==== Information

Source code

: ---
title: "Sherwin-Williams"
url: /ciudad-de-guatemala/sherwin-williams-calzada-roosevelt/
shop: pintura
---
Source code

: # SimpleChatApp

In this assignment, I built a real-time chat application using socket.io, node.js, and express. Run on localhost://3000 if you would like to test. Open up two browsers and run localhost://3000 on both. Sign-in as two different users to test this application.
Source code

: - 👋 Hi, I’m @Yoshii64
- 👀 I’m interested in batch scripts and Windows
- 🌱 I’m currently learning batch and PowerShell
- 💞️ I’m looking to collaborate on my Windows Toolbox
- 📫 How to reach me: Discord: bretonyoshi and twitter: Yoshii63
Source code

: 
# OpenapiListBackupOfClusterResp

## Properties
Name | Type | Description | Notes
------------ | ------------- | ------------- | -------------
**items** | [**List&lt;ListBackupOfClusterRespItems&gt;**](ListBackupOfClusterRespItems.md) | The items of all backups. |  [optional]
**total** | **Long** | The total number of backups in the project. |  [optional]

========

→ Work item:
Please copy nothing but the lines from the one that holds "The items of" through the last line of the material above, exactly as written.

→ Worked solution:
**items** | [**List&lt;ListBackupOfClusterRespItems&gt;**](ListBackupOfClusterRespItems.md) | The items of all backups. |  [optional]
**total** | **Long** | The total number of backups in the project. |  [optional]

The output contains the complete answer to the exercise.